J'ai commencé à créer du contenu dès le lancement de notre start-up en 2013. 

En tant que fondateur débutant, je n'avais aucune idée de ce que je faisais en matière de marketing SaaS B2B ; il m'a donc semblé logique de commencer par quelque chose de simple et de me contenter de transmettre mes connaissances à mon client idéal. J'ai enregistré des vidéos sur mon ordinateur portable sur des thèmes liés à la vente et je les ai publiées sur YouTube. 

Avec le recul, une dizaine d'années plus tard, je peux affirmer sans hésiter que Close pu se développer sans avoir consacré le temps et l'énergie (parfois pénibles) nécessaires à ce marketing de contenu initial mené par les fondateurs. 

Close aussi construit autour d'un produit exceptionnel, ne vous méprenez pas — mais un produit exceptionnel ne peut pas se transformer en entreprise prospère si personne ne le connaît.
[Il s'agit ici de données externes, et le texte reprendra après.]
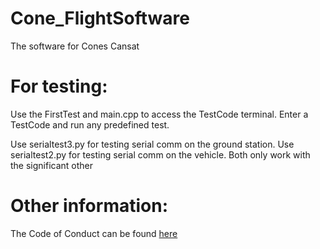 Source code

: # Cone_FlightSoftware
The software for Cones Cansat

# For testing:
Use the FirstTest and main.cpp to access the TestCode terminal. Enter a TestCode and run any predefined test.

Use serialtest3.py for testing serial comm on the ground station.
Use serialtest2.py for testing serial comm on the vehicle.
Both only work with the significant other

# Other information:

The Code of Conduct can be found [here](CODE_OF_CONDUCT.md)
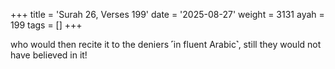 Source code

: +++
title = 'Surah 26, Verses 199'
date = '2025-08-27'
weight = 3131
ayah = 199
tags = []
+++

who would then recite it to the deniers ˹in fluent Arabic˺, still they would not have believed in it! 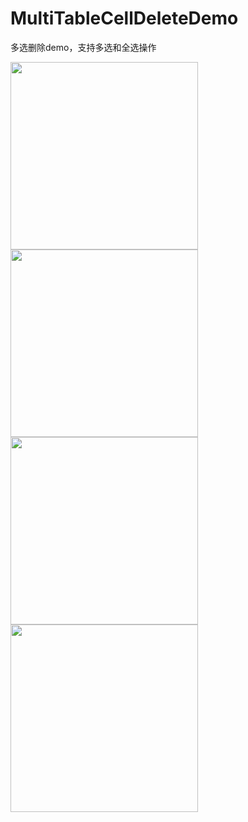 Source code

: # MultiTableCellDeleteDemo
多选删除demo，支持多选和全选操作

<div style="display:inline">
  <img src='https://ws3.sinaimg.cn/large/006tNc79gy1g01fy3zk08j30m6170q6v.jpg' width=300>
  <img src='https://ws2.sinaimg.cn/large/006tNc79gy1g01fx31w0zj30m6170q6k.jpg' width=300>
</div>


<div style="display:inline">
<img src='https://ws4.sinaimg.cn/large/006tNc79gy1g01fu0zdiij30m6170dj1.jpg' width=300>
<img src='https://ws3.sinaimg.cn/large/006tNc79gy1g01fvrjct8j30m6170wi3.jpg' width=300>
</div>
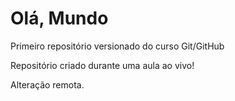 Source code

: # Olá, Mundo
 Primeiro repositório versionado do curso Git/GitHub

Repositório criado durante uma aula ao vivo!

Alteração remota.
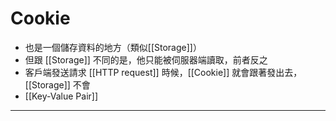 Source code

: # Cookie
- 也是一個儲存資料的地方（類似[[Storage]]）
- 但跟 [[Storage]] 不同的是，他只能被伺服器端讀取，前者反之
- 客戶端發送請求 [[HTTP request]] 時候，[[Cookie]] 就會跟著發出去，[[Storage]] 不會
- [[Key-Value Pair]]

---


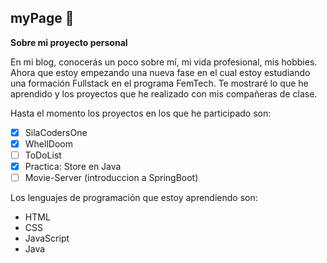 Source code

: ## myPage   :hibiscus:

 __Sobre mi proyecto personal__ 
 
En mi blog, conocerás un poco sobre mí, mi vida profesional,
mis hobbies. Ahora que estoy empezando una nueva fase en el cual estoy estudiando una formación Fullstack en el programa FemTech. 
Te mostraré lo que he aprendido y los proyectos que he realizado con mis compañeras de clase.

Hasta el momento los proyectos en los que he participado son:

- [x] SilaCodersOne
- [x] WhellDoom
- [ ] ToDoList
- [x] Practica: Store en Java
- [ ] Movie-Server (introduccion a SpringBoot)

Los lenguajes de programación que estoy aprendiendo son:

* HTML
* CSS
* JavaScript
* Java
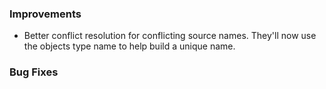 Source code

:### Improvements

- Better conflict resolution for conflicting source names. They'll now use the objects type name to help build a unique name.

### Bug Fixes
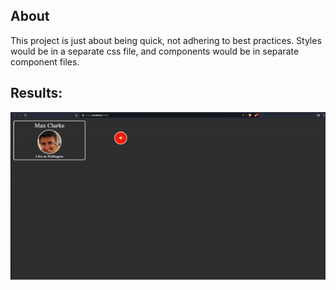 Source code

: ## About

This project is just about being quick, not adhering to best practices. Styles would be in a separate css file, and components would be in separate component files.

## Results:

<img src="results.gif"></img>
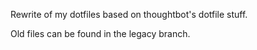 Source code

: Rewrite of my dotfiles based on thoughtbot's dotfile stuff.

Old files can be found in the legacy branch.
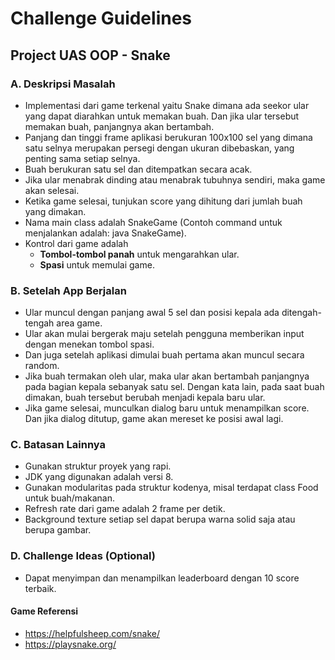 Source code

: # Challenge Guidelines

## Project UAS OOP - Snake

### A. Deskripsi Masalah
- Implementasi dari game terkenal yaitu Snake dimana ada seekor ular yang dapat diarahkan untuk memakan buah. Dan jika ular tersebut memakan buah, panjangnya akan bertambah.
- Panjang dan tinggi frame aplikasi berukuran 100x100 sel yang dimana satu selnya merupakan persegi dengan ukuran dibebaskan, yang penting sama setiap selnya.
- Buah berukuran satu sel dan ditempatkan secara acak.
- Jika ular menabrak dinding atau menabrak tubuhnya sendiri, maka game akan selesai.
- Ketika game selesai, tunjukan score yang dihitung dari jumlah buah yang dimakan.
- Nama main class adalah SnakeGame (Contoh command untuk menjalankan adalah: java SnakeGame).
- Kontrol dari game adalah
    - **Tombol-tombol panah** untuk mengarahkan ular.
    - **Spasi** untuk memulai game.

### B. Setelah App Berjalan
- Ular muncul dengan panjang awal 5 sel dan posisi kepala ada ditengah-tengah area game.
- Ular akan mulai bergerak maju setelah pengguna memberikan input dengan menekan tombol spasi.
- Dan juga setelah aplikasi dimulai buah pertama akan muncul secara random.
- Jika buah termakan oleh ular, maka ular akan bertambah panjangnya pada bagian kepala sebanyak satu sel. Dengan kata lain, pada saat buah dimakan, buah tersebut berubah menjadi kepala baru ular.
- Jika game selesai, munculkan dialog baru untuk menampilkan score. Dan jika dialog ditutup, game akan mereset ke posisi awal lagi.

### C. Batasan Lainnya
- Gunakan struktur proyek yang rapi.
- JDK yang digunakan adalah versi 8.
- Gunakan modularitas pada struktur kodenya, misal terdapat class Food untuk buah/makanan.
- Refresh rate dari game adalah 2 frame per detik.
- Background texture setiap sel dapat berupa warna solid saja atau berupa gambar.

### D. Challenge Ideas (Optional)
- Dapat menyimpan dan menampilkan leaderboard dengan 10 score terbaik.

#### Game Referensi
- https://helpfulsheep.com/snake/
- https://playsnake.org/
Et si vous êtes une start-up inconnue, les gens ne deviendront pas vos clients tant qu'ils ne vous feront pas confiance. 

En me mettant en avant en tant que fondatrice, j’ai pu montrer à mes clients cibles — des entrepreneurs ambitieux, des fondateurs et des commerciaux — que je me soucie d’eux et de leurs problèmes. Quand les gens voient que je m’investis vraiment dans leur réussite, ils savent que je ne vais pas mettre ma réputation en jeu en leur vendant un CRM de mauvaise qualité !

Il s'est avéré que le simple fait d'informer les gens s'avère plus efficace et durable que n'importe quelle autre tactique ou stratégie marketing que nous ayons essayée. En produisant régulièrement du contenu captivant, authentique et véritablement utile , vous pouvez établir une relation d'un tout autre genre avec vos clients. 

Je vais vous expliquer comment j'ai abordé la création de contenu par les fondateurs — et comment vous pouvez vous y prendre vous aussi. 

Trouver la motivation 

À l'époque, notre secteur regorgeait de contenus médiocres, c'est aussi simple que ça. Le marché était inondé de conseils de vente dépassés et de mauvais goût, tellement inutiles qu'ils en devenaient presque insultants. 

Je pensais avoir quelque chose de plus intéressant à dire aux commerciaux et aux entrepreneurs. Ayant longtemps travaillé dans la vente, je me suis forgé ma propre opinion sur le sujet. 

J'ai constaté qu'il y avait un besoin sur le marché de former une nouvelle génération de fondateurs d'entreprises technologiques avides de conseils en matière de vente ; j'ai donc commencé à partager des anecdotes et à faire part de mon point de vue — tout ce que j'aurais aimé qu'on me dise quand j'ai débuté. 

Je créais du contenu dans le but d'augmenter le nombre de visites sur le site web et le taux de conversion, et à cet égard, la stratégie a été couronnée de succès. Mais j'ai également remarqué autre chose : les clients mettaient mes conseils en pratique et, surtout, cela fonctionnait pour eux. 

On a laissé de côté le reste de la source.